There is ample gallery and reception space, with walls crowded with paintings and other art forms, most of them created by Commonwealth Honors College students who are not art majors, but have created art that somehow expresses their chosen field of study. There is also a large studio — formerly the cafeteria for the most recent tenant, UniCare — that boasts the large amount of natural light that artists require.
The Shape of Things to Come
The donation of the ninth floor for the foreseeable future solves Simpson’s immediate need for space, said Plotkin, but it also provided a significant opportunity for more of that “activation” work that he described.
“We’ve been successful in using art as a vehicle to transform space, and now it’s happened again here,” he said, gesturing with his hand to the art all around him. “This floor was vacant and dark for more than six years; now, it’s alive with energy.”
Simpson and Plotkin said the eclectic collection usually draws a one-word response from those seeing it for the first time — ‘wow.’
“Their jaws just drop,” said Plotkin, who has taken many friends and business associates through the space, which was also visited by many of those attending a pre-concert gallery opening and reception in the lobby of One Financial Plaza. The works hanging there, created by Commonwealth Honors College students, were inspired by Gustav Holt’s The Planets, which was performed that night by the Springfield Symphony Orchestra.
But while the present picture is drawing positive reviews, it is the prospects for the future that Plotkin, Simpson, and others find most intriguing. And speculation comes on many levels.
For starters, those involved with this project see the ninth-floor space as a possible site for events and fund-raising initiatives, and they speculate that it could someday be open for public visitation. They also see the strong possibility of collaborative initiatives with area schools, with the gallery and studio space providing unique learning opportunities for young people. Meanwhile, they also see it as a potential catalyst for more artists to seek to work and perhaps live downtown.
“This is where the business world and the art world intersects, and in a way that allows that revitalization thing to happen,” Plotkin said of what he believes is taking place at One Financial Plaza. “People can see this through all the things we’re doing in this building — it’s an example of what can happen.

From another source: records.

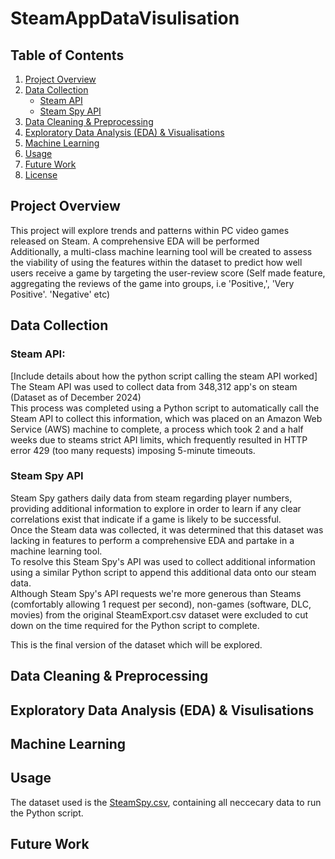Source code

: # SteamAppDataVisulisation

## Table of Contents

1. [Project Overview](#project-overview)  
2. [Data Collection](#data-collection)  
   - [Steam API](#steam-api)  
   - [Steam Spy API](#steam-spy-api)  
3. [Data Cleaning & Preprocessing](#data-cleaning--preprocessing)  
4. [Exploratory Data Analysis (EDA) & Visualisations](#exploratory-data-analysis-eda--visualisations)  
5. [Machine Learning](#machine-learning)  
6. [Usage](#usage)  
7. [Future Work](#future-work)  
8. [License](#license)  
 

## Project Overview

This project will explore trends and patterns within PC video games released on Steam. A comprehensive EDA will be performed  
Additionally, a multi-class machine learning tool will be created to assess the viability of using the features within the dataset to predict how well users receive a game by targeting the user-review score (Self made feature, aggregating the reviews of the game into groups, i.e 'Positive,', 'Very Positive'. 'Negative' etc)

## Data Collection

### Steam API:
[Include details about how the python script calling the steam API worked]  
The Steam API was used to collect data from 348,312 app's on steam (Dataset as of December 2024)  
This process was completed using a Python script to automatically call the Steam API to collect this information, which was placed on an Amazon Web Service (AWS) machine to complete, a process which took 2 and a half weeks due to steams strict API limits, which frequently resulted in HTTP error 429 (too many requests) imposing 5-minute timeouts.

### Steam Spy API
Steam Spy gathers daily data from steam regarding player numbers, providing additional information to explore in order to learn if any clear correlations exist that indicate if a game is likely to be successful.  
Once the Steam data was collected, it was determined that this dataset was lacking in features to perform a comprehensive EDA and partake in a machine learning tool.  
To resolve this Steam Spy's API was used to collect additional information using a similar Python script to append this additional data onto our steam data.  
Although Steam Spy's API requests we're more generous than Steams (comfortably allowing 1 request per second), non-games (software, DLC, movies) from the original SteamExport.csv dataset were excluded to cut down on the time required for the Python script to complete.

This is the final version of the dataset which will be explored.

## Data Cleaning & Preprocessing

## Exploratory Data Analysis (EDA) & Visulisations

## Machine Learning

## Usage
The dataset used is the [SteamSpy.csv](Data/SteamSpy.csv), containing all neccecary data to run the Python script.

## Future Work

“It’s like a test tube,” he continued. “We’ve created this environment, and people are looking at it as a microcosm of what can take place on a larger scale.”
And, on an even bigger scale, they see this collaboration as a possible springboard for creating a larger UMass Amherst presence downtown, one that might include a satellite campus, but also perhaps housing for students, which Plotkin described as a potential catalyst for further growth and new business development in the central business district.
“Everyone who’s talked about economic development has touched on the importance of creating student housing downtown,” he said. “Westfield State University has done this, and it has helped to re-energize economic development efforts in that city.”
Meanwhile, he believes that what has been created at One Financial Plaza can serve as an effective recruitment tool for UMass, as potential students see art created by others and hear how it has helped them gain confidence and resolve.
“The narrative here is that these very bright kids, many of whom didn’t know they had any artistic ability, discovered themselves,” he explained. “It’s incredible, it’s profound, and it’s enormous in its scope when you look at the quality of this work.”
Art of the Matter
As he looked around the ninth floor, Plotkin shook his head a few times while attempting to sum up all the possibilities.
“There is so much that can happen here — and also happen elsewhere because of this,” he explained. “As this matures, we’re hoping UMass can find the funds to have this fulfill all of its vast potential.”
Whether this will happen, and when, remain to be seen, but for now, what’s important is that the seed has been planted.